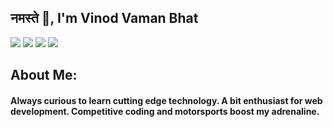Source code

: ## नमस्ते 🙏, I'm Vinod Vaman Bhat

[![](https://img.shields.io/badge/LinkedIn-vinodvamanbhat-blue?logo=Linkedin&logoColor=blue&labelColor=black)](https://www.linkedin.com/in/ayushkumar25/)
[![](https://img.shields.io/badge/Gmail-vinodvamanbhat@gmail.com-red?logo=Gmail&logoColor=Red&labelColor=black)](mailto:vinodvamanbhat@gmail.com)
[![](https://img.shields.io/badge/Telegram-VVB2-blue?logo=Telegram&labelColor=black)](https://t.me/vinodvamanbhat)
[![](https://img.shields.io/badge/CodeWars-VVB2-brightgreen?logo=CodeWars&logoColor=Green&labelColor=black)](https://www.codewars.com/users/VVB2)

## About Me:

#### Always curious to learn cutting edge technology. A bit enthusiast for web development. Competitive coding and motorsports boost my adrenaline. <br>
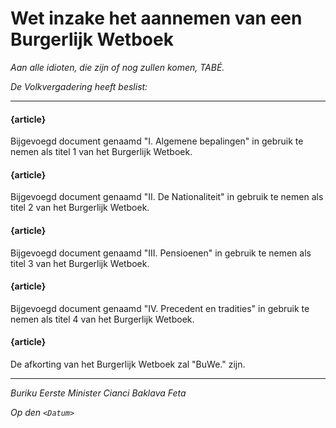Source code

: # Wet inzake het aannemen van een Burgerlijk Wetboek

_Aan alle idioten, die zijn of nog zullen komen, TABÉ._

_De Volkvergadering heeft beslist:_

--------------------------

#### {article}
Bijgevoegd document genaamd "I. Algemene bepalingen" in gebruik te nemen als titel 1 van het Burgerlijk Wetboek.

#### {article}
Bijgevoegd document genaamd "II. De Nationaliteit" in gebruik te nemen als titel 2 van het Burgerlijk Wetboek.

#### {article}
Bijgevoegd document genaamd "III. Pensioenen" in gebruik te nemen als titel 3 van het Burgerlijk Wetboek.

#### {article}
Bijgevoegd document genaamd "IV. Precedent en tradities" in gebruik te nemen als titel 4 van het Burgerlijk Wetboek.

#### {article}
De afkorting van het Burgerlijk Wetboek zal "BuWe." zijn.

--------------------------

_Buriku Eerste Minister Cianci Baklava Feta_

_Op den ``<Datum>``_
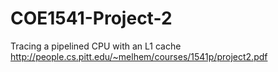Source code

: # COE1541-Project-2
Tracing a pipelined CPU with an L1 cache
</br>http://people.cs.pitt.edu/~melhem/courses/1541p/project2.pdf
==================================================
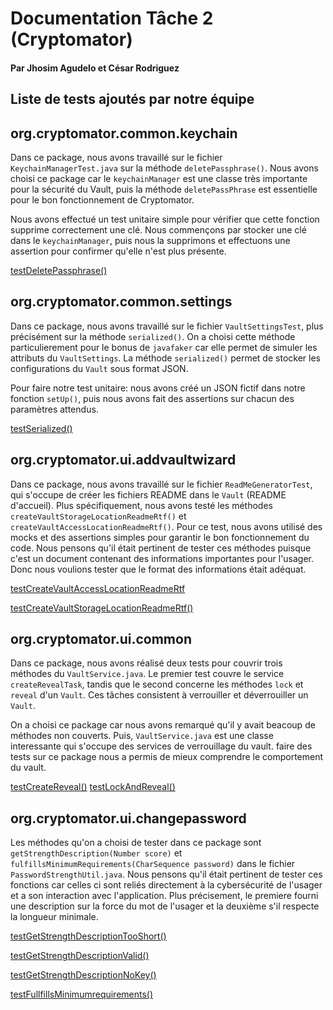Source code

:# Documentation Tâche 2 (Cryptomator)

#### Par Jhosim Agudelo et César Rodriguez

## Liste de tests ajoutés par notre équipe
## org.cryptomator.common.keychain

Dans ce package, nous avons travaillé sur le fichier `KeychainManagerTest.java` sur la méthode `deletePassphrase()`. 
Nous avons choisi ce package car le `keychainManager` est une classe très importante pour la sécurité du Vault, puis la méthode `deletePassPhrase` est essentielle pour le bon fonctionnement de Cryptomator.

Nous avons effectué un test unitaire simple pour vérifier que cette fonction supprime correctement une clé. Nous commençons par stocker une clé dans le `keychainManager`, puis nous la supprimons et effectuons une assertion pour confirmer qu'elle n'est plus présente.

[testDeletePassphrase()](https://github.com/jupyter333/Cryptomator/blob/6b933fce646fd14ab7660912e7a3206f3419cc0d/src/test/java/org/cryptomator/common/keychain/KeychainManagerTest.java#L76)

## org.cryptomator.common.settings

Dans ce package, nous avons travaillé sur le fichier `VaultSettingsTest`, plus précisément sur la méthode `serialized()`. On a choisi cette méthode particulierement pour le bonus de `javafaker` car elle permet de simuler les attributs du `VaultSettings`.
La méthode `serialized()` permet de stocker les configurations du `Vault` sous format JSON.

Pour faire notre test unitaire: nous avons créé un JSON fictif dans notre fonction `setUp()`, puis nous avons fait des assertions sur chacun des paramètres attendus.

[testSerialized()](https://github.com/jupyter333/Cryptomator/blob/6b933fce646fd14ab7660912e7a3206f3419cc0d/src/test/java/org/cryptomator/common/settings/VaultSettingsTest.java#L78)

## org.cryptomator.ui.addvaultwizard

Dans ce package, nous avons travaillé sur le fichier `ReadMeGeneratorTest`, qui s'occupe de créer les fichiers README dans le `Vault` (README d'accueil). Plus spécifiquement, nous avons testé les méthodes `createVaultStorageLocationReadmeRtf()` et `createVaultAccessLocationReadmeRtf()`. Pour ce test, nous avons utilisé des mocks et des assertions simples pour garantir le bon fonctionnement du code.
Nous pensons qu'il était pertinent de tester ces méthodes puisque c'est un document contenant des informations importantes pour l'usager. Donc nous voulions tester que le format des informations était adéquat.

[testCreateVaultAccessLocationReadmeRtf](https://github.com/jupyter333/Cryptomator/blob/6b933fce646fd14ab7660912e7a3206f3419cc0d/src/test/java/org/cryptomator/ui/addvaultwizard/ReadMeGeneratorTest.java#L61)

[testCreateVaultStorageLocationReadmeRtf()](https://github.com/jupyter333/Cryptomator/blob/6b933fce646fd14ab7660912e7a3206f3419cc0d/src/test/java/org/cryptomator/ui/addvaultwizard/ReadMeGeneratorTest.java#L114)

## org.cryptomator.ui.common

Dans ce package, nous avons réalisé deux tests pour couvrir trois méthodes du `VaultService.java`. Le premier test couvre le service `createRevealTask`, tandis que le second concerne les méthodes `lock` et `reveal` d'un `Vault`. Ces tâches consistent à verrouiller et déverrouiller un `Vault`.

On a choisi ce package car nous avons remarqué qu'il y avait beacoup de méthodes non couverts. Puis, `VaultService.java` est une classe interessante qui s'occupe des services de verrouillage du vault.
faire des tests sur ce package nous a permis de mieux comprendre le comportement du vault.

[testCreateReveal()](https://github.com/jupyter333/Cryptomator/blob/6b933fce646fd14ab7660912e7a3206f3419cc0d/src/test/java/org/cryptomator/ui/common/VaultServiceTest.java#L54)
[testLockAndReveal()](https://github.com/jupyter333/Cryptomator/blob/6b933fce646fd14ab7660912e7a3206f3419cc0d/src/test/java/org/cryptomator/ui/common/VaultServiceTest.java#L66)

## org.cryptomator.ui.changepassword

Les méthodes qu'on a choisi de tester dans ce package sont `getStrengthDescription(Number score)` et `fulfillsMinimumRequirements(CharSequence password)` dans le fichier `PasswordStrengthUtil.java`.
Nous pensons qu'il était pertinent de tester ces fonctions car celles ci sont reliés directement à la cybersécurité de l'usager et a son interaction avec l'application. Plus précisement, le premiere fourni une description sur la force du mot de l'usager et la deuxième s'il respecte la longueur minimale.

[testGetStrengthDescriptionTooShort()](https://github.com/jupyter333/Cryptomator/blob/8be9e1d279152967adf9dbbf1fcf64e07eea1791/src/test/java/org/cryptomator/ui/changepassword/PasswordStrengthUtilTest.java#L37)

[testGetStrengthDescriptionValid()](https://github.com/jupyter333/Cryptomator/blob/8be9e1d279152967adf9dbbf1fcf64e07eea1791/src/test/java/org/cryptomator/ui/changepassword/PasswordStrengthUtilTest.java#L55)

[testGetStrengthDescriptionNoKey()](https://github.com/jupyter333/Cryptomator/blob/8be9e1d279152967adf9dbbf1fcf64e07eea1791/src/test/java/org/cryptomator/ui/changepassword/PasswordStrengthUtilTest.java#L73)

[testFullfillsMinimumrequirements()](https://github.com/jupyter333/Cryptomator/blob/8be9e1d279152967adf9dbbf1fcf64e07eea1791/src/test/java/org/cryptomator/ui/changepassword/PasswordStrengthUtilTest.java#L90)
==================================================
◆ Task ◆
Note how many lines in the material hold the word "notre", and give that number by itself.

◆ Completed task ◆
2